The government poured it on during the afternoon, playing Yates' audiotaped confession while jurors thumbed through a transcript of her statement. If jurors take the confession literally, they surely will convict her, and perhaps sentence her to death, since the words on the page of the transcript fairly well establish all of the elements of the government's case. She described, in short, clipped words and phrases, how she took each of the children and drowned them.

First Paul, age 3, then Luke, age 2, then John, age 5, then Mary, age six-months, then, finally, Noah, age 7. She told the cop how Mary was in the bathroom with her, crying, while the first three children were drowned. She talked about the effort it took to drown them all, especially the older bo. She offered a motive -- unfathomable as it may seem -- that she did it because it was "time to be punished" because she was not a "good mother." And, perhaps most important for prosecutors since her state of mind is about the only contested issue here, she talked, briefly, about how she had been thinking about harming her children for years.
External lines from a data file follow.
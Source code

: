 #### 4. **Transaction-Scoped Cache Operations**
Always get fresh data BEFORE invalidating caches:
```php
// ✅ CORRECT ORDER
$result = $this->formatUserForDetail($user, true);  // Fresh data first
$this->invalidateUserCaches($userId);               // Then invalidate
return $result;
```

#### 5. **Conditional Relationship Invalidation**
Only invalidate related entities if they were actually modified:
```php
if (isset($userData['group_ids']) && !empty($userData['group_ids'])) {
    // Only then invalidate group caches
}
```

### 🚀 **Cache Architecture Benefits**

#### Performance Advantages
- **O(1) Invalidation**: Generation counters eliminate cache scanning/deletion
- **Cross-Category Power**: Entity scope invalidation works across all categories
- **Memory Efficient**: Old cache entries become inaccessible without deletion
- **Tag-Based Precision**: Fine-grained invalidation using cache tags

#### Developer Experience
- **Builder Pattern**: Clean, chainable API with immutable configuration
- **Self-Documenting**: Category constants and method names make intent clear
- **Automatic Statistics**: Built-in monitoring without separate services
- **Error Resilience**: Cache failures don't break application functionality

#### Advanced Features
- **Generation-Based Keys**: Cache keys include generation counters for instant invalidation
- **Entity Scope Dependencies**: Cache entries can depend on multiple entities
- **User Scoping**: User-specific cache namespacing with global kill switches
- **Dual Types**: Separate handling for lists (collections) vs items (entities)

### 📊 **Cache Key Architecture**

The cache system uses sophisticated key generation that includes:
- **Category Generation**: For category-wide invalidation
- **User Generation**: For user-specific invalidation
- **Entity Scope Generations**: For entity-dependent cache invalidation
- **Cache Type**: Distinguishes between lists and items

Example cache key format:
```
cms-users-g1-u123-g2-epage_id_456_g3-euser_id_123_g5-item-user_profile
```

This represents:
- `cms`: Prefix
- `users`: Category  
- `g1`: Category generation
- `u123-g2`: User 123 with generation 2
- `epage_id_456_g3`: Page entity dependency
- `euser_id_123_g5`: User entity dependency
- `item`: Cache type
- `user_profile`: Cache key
If, however, jurors focus upon the actual audio version of the confession, they may well pause before lowering the boom on Yates. Her answers were brief and completely expressionless. She offered no emotion, no verbal contour, as the defense pointed about, between answering a question about where she went to high school and uttering the words "drown the children." And she essentially answered every question but one, the one that asked why. When the cop asked "why were you going to drown your children?" she stared "eyeball to eyeball" at him across the table for 15 seconds before he was shamed into asking another question. She sounded much worse than her words appeared to be. No wonder prosecutors wanted jurors to have those transcripts. And no wonder the defense isn't shying away from letting jurors focus upon Yates' actual words.

One way or the other, it seems to me, the Yates case was decided today. Either jurors will keep the images they saw today fresh in their minds until deliberation or they will consider, too, that anyone who could wreak such havoc in such a short time on such innocent lives in such a fashion is far too sick for either prison or the needle.